Performance of direct texImage2d(video) is pretty good as you say. The main issue of just using that with separate processing and rendering contexts is that the contexts may end up with different frames (the last one uploaded might be a later frame).

There is also some "conversion" work that goes on, and blocks the JS thread, in every texImage2d call. It is acceptably performant (< 2ms when on a Performance core at high clocks) so it's not a major concern. However on an efficiency core it can be over 5ms - if that work happened off the main thread before createImageBitmap resolved the promise, it's more likely the rest of the WebGL workload could fit in the main thread without needing to move to a Performance core.

So the hope for me with createImageBitmap was twofold - that Metal conversion into a RGBA texture would happen without blocking the main thread, and the resulting ImageBitmap would be so quick to consume in WebGL that there'd be effectively no CPU overhead in splitting the processing into a dedicated context.

There's no spec requirement for that of course so it's still just a nice-to-have wishlist thing.

> Yes, due to various reasons, mostly that not all components are in GPU
> Process, ImageBitmap is not equivalent to a buffer that could be mapped to
> various GPU-based implementations (Context2D or WebGL).
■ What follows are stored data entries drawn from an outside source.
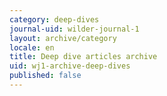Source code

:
 ```yaml
---
category: deep-dives
journal-uid: wilder-journal-1
layout: archive/category
locale: en
title: Deep dive articles archive
uid: wj1-archive-deep-dives
published: false
---
```

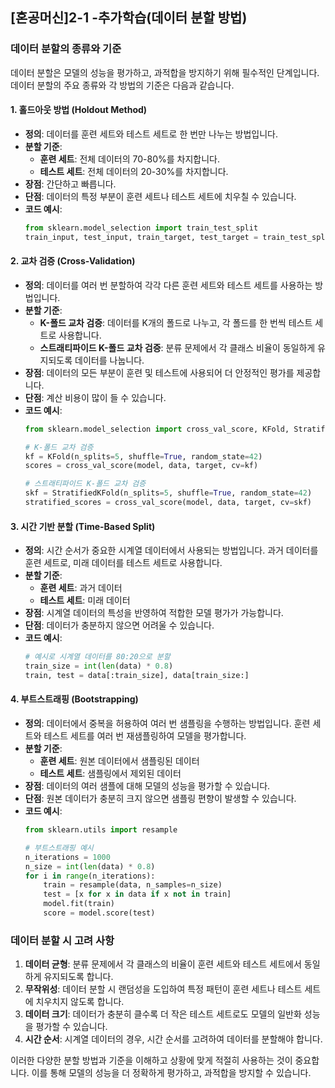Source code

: ## [혼공머신]2-1 -추가학습(데이터 분할 방법)

### 데이터 분할의 종류와 기준

데이터 분할은 모델의 성능을 평가하고, 과적합을 방지하기 위해 필수적인 단계입니다. 데이터 분할의 주요 종류와 각 방법의 기준은 다음과 같습니다.

#### 1. 홀드아웃 방법 (Holdout Method)
- **정의**: 데이터를 훈련 세트와 테스트 세트로 한 번만 나누는 방법입니다.
- **분할 기준**:
  - **훈련 세트**: 전체 데이터의 70-80%를 차지합니다.
  - **테스트 세트**: 전체 데이터의 20-30%를 차지합니다.
- **장점**: 간단하고 빠릅니다.
- **단점**: 데이터의 특정 부분이 훈련 세트나 테스트 세트에 치우칠 수 있습니다.
- **코드 예시**:
  ```python
  from sklearn.model_selection import train_test_split
  train_input, test_input, train_target, test_target = train_test_split(data, target, test_size=0.2, random_state=42)
  ```

#### 2. 교차 검증 (Cross-Validation)
- **정의**: 데이터를 여러 번 분할하여 각각 다른 훈련 세트와 테스트 세트를 사용하는 방법입니다.
- **분할 기준**:
  - **K-폴드 교차 검증**: 데이터를 K개의 폴드로 나누고, 각 폴드를 한 번씩 테스트 세트로 사용합니다.
  - **스트래티파이드 K-폴드 교차 검증**: 분류 문제에서 각 클래스 비율이 동일하게 유지되도록 데이터를 나눕니다.
- **장점**: 데이터의 모든 부분이 훈련 및 테스트에 사용되어 더 안정적인 평가를 제공합니다.
- **단점**: 계산 비용이 많이 들 수 있습니다.
- **코드 예시**:
  ```python
  from sklearn.model_selection import cross_val_score, KFold, StratifiedKFold
  
  # K-폴드 교차 검증
  kf = KFold(n_splits=5, shuffle=True, random_state=42)
  scores = cross_val_score(model, data, target, cv=kf)
  
  # 스트래티파이드 K-폴드 교차 검증
  skf = StratifiedKFold(n_splits=5, shuffle=True, random_state=42)
  stratified_scores = cross_val_score(model, data, target, cv=skf)
  ```

#### 3. 시간 기반 분할 (Time-Based Split)
- **정의**: 시간 순서가 중요한 시계열 데이터에서 사용되는 방법입니다. 과거 데이터를 훈련 세트로, 미래 데이터를 테스트 세트로 사용합니다.
- **분할 기준**:
  - **훈련 세트**: 과거 데이터
  - **테스트 세트**: 미래 데이터
- **장점**: 시계열 데이터의 특성을 반영하여 적합한 모델 평가가 가능합니다.
- **단점**: 데이터가 충분하지 않으면 어려울 수 있습니다.
- **코드 예시**:
  ```python
  # 예시로 시계열 데이터를 80:20으로 분할
  train_size = int(len(data) * 0.8)
  train, test = data[:train_size], data[train_size:]
  ```

#### 4. 부트스트래핑 (Bootstrapping)
- **정의**: 데이터에서 중복을 허용하여 여러 번 샘플링을 수행하는 방법입니다. 훈련 세트와 테스트 세트를 여러 번 재샘플링하여 모델을 평가합니다.
- **분할 기준**:
  - **훈련 세트**: 원본 데이터에서 샘플링된 데이터
  - **테스트 세트**: 샘플링에서 제외된 데이터
- **장점**: 데이터의 여러 샘플에 대해 모델의 성능을 평가할 수 있습니다.
- **단점**: 원본 데이터가 충분히 크지 않으면 샘플링 편향이 발생할 수 있습니다.
- **코드 예시**:
  ```python
  from sklearn.utils import resample
  
  # 부트스트래핑 예시
  n_iterations = 1000
  n_size = int(len(data) * 0.8)
  for i in range(n_iterations):
      train = resample(data, n_samples=n_size)
      test = [x for x in data if x not in train]
      model.fit(train)
      score = model.score(test)
  ```

### 데이터 분할 시 고려 사항
1. **데이터 균형**: 분류 문제에서 각 클래스의 비율이 훈련 세트와 테스트 세트에서 동일하게 유지되도록 합니다.
2. **무작위성**: 데이터 분할 시 랜덤성을 도입하여 특정 패턴이 훈련 세트나 테스트 세트에 치우치지 않도록 합니다.
3. **데이터 크기**: 데이터가 충분히 클수록 더 작은 테스트 세트로도 모델의 일반화 성능을 평가할 수 있습니다.
4. **시간 순서**: 시계열 데이터의 경우, 시간 순서를 고려하여 데이터를 분할해야 합니다.

이러한 다양한 분할 방법과 기준을 이해하고 상황에 맞게 적절히 사용하는 것이 중요합니다. 이를 통해 모델의 성능을 더 정확하게 평가하고, 과적합을 방지할 수 있습니다.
We're working on
> this part.

That's great to hear!

> However, it is to prioritise the work, it would still be useful to
> understand if zero-overhead ImageBuffer is something that is a must for
> implementing the feature or a nice to have for implementing the feature.

It's definitely not a requirement, and actually readPixels with PIXEL_PACK_BUFFER is a pretty good fit for us anyway. This one is not really a major concern, I just wanted to flag that the performance of the current ImageBitmap implementation didn't really match my expectations for the API.

In terms of my personal priorities, the rAF weirdness is the biggest issue I have with current iOS Safari (Bug 234923). Not WebGL-related but the catastrophic iOS 15 performance regression in <video> playback when data is in a blob or data URI (Bug 232076) has also caused us some headaches.
Comment 9 Sam Sneddon [:gsnedders] 2022-05-05 08:44:32 PDT
rdar://92797516

(Sorry for the earlier spam, something's gone wrong somewhere.)